North America is a miniseries that aired on the Discovery Channel. It premiered on May 19, 2013. It ran for seven episodes, and ended on June 16, 2013.

The series includes the topics of nature and its beauty on the continent of North America.

The series is the first natural history landmark series on the Discovery Channel that is internally produced. The series has also been aired on Animal Planet.

==Cast==
The series is narrated by Tom Selleck.

==Production==
The footage in North America was taken from environments throughout the continent, mainly from Canada, the United States, and Central America.
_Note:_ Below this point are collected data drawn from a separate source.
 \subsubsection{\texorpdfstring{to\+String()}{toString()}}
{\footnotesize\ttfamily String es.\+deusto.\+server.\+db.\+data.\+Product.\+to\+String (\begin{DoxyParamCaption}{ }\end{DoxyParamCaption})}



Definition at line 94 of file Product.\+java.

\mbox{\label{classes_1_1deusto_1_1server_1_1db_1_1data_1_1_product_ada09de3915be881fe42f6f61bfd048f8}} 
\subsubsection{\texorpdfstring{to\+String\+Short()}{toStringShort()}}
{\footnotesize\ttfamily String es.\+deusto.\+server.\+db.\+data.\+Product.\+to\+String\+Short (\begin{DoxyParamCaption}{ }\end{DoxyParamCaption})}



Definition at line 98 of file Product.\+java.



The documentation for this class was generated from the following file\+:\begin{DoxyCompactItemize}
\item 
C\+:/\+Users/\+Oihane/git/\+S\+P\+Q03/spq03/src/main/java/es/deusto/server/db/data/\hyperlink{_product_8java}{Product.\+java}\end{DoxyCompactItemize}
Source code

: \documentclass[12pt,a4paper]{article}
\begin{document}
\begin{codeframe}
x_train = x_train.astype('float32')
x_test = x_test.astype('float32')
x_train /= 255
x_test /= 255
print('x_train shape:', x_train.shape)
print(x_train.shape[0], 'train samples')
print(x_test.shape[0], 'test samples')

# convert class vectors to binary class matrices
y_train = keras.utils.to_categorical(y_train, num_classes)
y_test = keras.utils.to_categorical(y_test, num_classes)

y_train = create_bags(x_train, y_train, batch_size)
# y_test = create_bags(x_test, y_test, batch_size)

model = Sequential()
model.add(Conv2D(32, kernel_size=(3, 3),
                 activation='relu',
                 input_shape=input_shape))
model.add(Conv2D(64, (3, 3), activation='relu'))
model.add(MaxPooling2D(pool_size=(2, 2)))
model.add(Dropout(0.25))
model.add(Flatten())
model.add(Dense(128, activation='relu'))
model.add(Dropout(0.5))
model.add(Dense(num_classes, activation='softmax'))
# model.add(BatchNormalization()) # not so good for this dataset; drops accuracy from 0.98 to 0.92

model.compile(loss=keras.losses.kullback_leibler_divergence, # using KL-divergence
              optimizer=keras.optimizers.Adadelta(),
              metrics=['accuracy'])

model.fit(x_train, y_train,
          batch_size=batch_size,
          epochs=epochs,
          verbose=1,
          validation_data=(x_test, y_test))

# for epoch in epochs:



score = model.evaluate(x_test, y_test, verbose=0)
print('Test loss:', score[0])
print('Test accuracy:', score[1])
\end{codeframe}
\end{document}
Filming took three years.

==Episodes==

| No. | Title | Locations | Air date | Viewers (millions) |
|---|---|---|---|---|
| 1 | "Born to Be Wild" | Aleutian Islands; Great Basin Desert; Costa Rica; Labrador; Grand Tetons; | May 19, 2013 | 3.44 |
| 2 | "No Place to Hide" | Canadian Prairies; The Great Plains; The Badlands; The Black Hills; | May 19, 2013 | 3.44 |
| 3 | "Learn Young or Die" | Canadian Prairies; Grand Tetons; Kodiak Island; Saint Elias Mountains; Appalachian Mountains; Sierra Nevadas; Coast Mountains; Yellowstone National Park; | May 26, 2013 | 1.98 |
| 4 | "The Savage Edge" | California Coast; The Everglades; Florida Coast; Mid-Atlantic Coast; Mississippi River; | June 2, 2013 | 2.35 |
| 5 | "Outlaws and Skeletons" | Great Basin Desert; Death Valley; Sonoran Desert; Monument Valley; Grand Canyon; Gran Desierto de Altar; | June 9, 2013 | 2.20 |
| 6 | "North America: Revealed" | Behind the Scenes | June 16, 2013 | 1.84 |
| 7 | "North America: Top 10" | Clip show | June 16, 2013 | 1.64 |

==Reception==

===Critical reception===
North America received a 71 out of 100 from Metacritic, indicating generally positive reviews.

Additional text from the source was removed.